• Your instructions: Each line of the data below that contains "https" must be copied.

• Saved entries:
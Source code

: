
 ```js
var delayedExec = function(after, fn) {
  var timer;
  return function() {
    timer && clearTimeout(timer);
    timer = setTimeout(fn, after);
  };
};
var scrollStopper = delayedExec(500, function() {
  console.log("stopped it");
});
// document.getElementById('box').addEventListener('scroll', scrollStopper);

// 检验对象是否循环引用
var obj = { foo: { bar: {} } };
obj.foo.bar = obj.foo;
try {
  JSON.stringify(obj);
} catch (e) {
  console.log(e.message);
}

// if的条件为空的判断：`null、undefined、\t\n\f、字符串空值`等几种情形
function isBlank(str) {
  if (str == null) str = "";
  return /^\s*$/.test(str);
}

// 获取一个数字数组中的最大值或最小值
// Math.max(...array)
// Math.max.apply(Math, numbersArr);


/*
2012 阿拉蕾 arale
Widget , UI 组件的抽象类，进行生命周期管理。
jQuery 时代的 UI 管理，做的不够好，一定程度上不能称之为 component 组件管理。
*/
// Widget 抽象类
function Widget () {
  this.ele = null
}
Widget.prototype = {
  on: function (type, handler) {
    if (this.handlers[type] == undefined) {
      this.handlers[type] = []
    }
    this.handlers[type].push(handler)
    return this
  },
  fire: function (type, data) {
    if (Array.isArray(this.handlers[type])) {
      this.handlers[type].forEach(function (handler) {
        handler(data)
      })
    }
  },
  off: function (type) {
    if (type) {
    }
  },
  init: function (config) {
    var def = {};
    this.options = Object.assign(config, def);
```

---

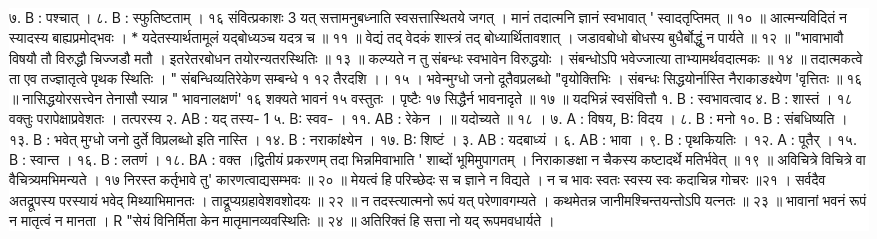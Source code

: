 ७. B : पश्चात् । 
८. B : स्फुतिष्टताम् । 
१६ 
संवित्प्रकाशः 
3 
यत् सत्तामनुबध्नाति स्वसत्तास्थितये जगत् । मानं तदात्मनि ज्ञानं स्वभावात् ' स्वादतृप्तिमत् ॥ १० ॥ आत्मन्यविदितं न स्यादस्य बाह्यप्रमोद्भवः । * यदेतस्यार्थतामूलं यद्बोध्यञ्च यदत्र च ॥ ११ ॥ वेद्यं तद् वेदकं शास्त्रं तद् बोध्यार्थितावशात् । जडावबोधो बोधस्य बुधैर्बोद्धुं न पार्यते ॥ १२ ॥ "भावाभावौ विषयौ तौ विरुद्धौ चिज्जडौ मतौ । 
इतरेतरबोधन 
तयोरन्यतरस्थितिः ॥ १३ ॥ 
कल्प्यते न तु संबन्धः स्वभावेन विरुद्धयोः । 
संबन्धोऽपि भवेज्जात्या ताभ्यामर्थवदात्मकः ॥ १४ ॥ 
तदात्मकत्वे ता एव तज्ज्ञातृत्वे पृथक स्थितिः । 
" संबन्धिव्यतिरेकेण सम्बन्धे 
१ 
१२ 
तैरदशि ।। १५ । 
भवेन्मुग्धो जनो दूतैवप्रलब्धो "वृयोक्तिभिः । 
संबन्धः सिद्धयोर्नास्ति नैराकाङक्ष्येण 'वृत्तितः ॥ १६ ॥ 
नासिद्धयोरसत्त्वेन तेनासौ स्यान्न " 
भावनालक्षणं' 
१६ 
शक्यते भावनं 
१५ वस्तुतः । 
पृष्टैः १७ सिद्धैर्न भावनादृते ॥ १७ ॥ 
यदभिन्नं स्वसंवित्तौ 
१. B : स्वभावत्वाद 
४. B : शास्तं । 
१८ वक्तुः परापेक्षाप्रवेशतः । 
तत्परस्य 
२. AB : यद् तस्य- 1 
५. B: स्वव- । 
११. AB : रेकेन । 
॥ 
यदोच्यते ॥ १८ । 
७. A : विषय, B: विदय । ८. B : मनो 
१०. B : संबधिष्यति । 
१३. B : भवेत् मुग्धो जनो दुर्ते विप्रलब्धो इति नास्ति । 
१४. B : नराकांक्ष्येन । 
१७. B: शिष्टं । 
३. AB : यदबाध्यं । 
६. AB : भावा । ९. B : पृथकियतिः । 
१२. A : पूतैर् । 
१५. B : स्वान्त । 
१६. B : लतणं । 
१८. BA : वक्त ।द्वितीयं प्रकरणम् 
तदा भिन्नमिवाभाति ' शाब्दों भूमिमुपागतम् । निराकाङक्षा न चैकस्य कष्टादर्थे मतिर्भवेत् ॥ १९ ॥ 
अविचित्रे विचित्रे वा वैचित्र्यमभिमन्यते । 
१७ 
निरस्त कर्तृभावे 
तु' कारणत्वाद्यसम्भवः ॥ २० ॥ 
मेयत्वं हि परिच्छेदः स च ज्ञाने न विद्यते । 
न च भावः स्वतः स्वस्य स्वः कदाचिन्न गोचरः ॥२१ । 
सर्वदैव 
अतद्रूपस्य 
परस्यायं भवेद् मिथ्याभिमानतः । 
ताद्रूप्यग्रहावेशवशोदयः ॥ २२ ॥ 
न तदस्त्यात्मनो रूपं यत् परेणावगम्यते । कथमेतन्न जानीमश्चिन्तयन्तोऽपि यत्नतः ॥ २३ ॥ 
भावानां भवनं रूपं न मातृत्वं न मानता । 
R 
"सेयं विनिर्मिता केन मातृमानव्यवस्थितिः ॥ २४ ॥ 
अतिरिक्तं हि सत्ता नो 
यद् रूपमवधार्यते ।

--

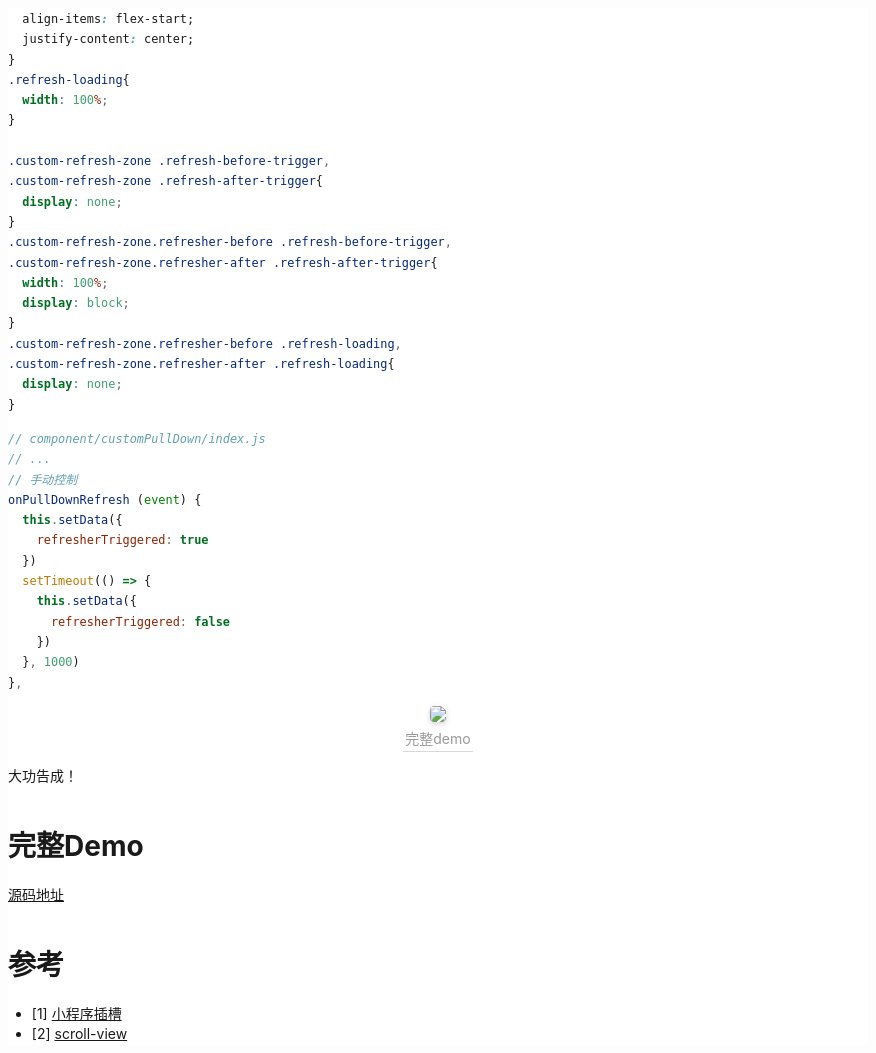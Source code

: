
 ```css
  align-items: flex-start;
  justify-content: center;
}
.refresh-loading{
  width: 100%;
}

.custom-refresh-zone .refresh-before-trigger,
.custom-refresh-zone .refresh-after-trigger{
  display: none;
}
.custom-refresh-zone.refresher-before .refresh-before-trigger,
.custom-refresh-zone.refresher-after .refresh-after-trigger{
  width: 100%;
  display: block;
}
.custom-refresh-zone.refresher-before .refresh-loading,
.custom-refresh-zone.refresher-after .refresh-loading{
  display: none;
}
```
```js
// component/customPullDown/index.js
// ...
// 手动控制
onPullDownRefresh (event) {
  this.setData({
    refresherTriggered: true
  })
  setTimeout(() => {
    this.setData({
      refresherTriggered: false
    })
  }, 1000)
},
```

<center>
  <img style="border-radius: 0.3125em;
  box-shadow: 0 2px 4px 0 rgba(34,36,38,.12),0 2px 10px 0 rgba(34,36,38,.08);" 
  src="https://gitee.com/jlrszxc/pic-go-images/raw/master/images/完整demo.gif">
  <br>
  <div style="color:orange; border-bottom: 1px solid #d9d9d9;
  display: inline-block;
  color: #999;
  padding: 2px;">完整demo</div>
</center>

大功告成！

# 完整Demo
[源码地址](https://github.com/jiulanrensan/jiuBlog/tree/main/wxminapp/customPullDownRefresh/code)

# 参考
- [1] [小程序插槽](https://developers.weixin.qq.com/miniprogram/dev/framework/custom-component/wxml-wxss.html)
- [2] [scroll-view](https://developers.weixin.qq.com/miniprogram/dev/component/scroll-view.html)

• Written answer:
  src="https://gitee.com/jlrszxc/pic-go-images/raw/master/images/完整demo.gif">
[源码地址](https://github.com/jiulanrensan/jiuBlog/tree/main/wxminapp/customPullDownRefresh/code)
- [1] [小程序插槽](https://developers.weixin.qq.com/miniprogram/dev/framework/custom-component/wxml-wxss.html)
- [2] [scroll-view](https://developers.weixin.qq.com/miniprogram/dev/component/scroll-view.html)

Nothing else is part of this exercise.